◆ Your goal
Exclude the pictures, then restate every entry below exactly.

◆ Task input
--- START ---

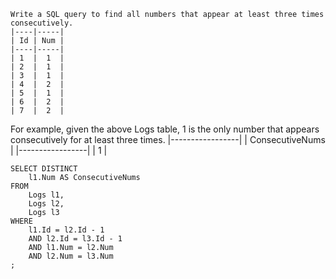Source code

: 


    Write a SQL query to find all numbers that appear at least three times consecutively.
    |----|-----|
    | Id | Num |
    |----|-----|
    | 1  |  1  |
    | 2  |  1  |
    | 3  |  1  |
    | 4  |  2  |
    | 5  |  1  |
    | 6  |  2  |
    | 7  |  2  |
    
For example, given the above Logs table, 1 is the only number that appears consecutively for at least three times.
    |-----------------|
    | ConsecutiveNums |
    |-----------------|
    | 1               |




    SELECT DISTINCT
        l1.Num AS ConsecutiveNums
    FROM
        Logs l1,
        Logs l2,
        Logs l3
    WHERE
        l1.Id = l2.Id - 1
        AND l2.Id = l3.Id - 1
        AND l1.Num = l2.Num
        AND l2.Num = l3.Num
    ;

--- END ---

◆ Response below
Source code

: 


    Write a SQL query to find all numbers that appear at least three times consecutively.
    |----|-----|
    | Id | Num |
    |----|-----|
    | 1  |  1  |
    | 2  |  1  |
    | 3  |  1  |
    | 4  |  2  |
    | 5  |  1  |
    | 6  |  2  |
    | 7  |  2  |
    
For example, given the above Logs table, 1 is the only number that appears consecutively for at least three times.
    |-----------------|
    | ConsecutiveNums |
    |-----------------|
    | 1               |




    SELECT DISTINCT
        l1.Num AS ConsecutiveNums
    FROM
        Logs l1,
        Logs l2,
        Logs l3
    WHERE
        l1.Id = l2.Id - 1
        AND l2.Id = l3.Id - 1
        AND l1.Num = l2.Num
        AND l2.Num = l3.Num
    ;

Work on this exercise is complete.